DESCRIPTION OF THE TASK →
In the records below, find the line with "airport containing semantic" and the line with "shown for reference."; return exactly those lines and every line between them.

INFORMATION SHOWN →
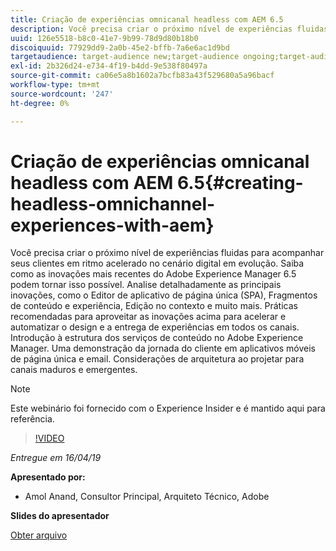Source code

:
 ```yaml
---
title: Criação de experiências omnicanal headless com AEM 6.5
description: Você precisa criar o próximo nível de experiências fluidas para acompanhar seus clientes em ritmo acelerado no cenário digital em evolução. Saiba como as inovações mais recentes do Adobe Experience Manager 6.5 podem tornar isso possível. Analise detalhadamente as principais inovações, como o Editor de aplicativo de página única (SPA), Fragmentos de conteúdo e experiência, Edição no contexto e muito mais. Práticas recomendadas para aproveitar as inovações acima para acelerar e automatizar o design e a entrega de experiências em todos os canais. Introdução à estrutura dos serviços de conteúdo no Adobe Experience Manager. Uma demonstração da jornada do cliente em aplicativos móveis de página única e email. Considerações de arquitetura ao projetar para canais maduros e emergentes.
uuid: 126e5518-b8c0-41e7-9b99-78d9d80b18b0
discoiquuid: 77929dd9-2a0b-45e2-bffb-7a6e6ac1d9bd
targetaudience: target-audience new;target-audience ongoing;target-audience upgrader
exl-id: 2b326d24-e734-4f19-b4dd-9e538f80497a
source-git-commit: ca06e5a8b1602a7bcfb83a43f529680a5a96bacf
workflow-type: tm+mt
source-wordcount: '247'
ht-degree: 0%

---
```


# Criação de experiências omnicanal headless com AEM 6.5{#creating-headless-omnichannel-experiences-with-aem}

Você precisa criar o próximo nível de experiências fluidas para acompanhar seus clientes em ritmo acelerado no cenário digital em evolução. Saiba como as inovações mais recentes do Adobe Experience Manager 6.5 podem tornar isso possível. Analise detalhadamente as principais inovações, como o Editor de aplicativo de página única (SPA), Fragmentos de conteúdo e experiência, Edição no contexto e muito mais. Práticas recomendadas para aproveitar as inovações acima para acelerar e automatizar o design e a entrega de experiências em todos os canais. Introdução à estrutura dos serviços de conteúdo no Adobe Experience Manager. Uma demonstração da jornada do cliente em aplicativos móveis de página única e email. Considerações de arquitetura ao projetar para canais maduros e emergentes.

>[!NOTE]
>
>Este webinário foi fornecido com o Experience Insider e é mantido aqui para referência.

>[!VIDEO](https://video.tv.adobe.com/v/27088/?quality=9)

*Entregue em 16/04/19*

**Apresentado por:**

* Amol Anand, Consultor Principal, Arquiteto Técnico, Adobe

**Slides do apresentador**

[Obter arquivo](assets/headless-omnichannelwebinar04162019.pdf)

* * *

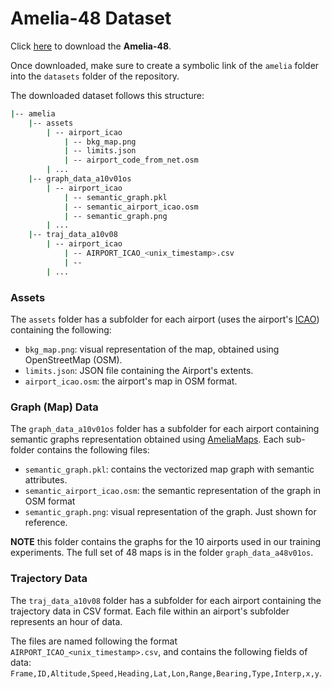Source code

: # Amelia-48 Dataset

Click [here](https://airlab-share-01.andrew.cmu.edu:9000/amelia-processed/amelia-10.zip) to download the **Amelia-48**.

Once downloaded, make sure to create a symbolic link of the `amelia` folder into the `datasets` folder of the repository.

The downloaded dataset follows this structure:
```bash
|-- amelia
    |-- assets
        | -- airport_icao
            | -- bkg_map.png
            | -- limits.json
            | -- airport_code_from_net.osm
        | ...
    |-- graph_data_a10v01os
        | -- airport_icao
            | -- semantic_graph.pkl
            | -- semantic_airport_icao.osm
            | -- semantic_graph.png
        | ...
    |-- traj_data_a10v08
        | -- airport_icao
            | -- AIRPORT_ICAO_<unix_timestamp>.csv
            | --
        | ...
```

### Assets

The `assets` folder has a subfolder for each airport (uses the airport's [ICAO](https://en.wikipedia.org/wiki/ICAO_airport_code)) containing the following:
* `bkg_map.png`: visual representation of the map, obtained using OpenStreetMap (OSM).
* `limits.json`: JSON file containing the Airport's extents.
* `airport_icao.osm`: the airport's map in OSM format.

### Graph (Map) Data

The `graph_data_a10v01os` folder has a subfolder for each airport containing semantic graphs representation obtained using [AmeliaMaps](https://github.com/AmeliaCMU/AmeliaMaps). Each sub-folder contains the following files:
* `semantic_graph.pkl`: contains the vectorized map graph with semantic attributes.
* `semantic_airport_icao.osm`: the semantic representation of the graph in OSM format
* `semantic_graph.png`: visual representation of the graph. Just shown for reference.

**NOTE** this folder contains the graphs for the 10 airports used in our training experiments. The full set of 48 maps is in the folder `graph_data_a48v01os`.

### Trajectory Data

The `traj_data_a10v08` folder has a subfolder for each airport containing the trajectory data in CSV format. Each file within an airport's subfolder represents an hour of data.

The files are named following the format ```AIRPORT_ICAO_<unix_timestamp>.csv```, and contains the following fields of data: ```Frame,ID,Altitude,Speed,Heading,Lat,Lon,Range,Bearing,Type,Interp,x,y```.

---

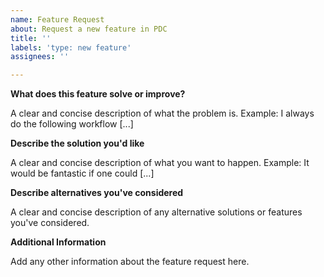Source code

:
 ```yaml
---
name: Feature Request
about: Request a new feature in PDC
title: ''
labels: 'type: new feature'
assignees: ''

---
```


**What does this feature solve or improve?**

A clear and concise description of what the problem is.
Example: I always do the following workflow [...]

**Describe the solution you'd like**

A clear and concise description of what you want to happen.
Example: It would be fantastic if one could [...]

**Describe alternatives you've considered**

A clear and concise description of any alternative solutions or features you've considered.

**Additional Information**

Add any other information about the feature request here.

RESPONSE TO THE EXERCISE →
The `graph_data_a10v01os` folder has a subfolder for each airport containing semantic graphs representation obtained using [AmeliaMaps](https://github.com/AmeliaCMU/AmeliaMaps). Each sub-folder contains the following files:
* `semantic_graph.pkl`: contains the vectorized map graph with semantic attributes.
* `semantic_airport_icao.osm`: the semantic representation of the graph in OSM format
* `semantic_graph.png`: visual representation of the graph. Just shown for reference.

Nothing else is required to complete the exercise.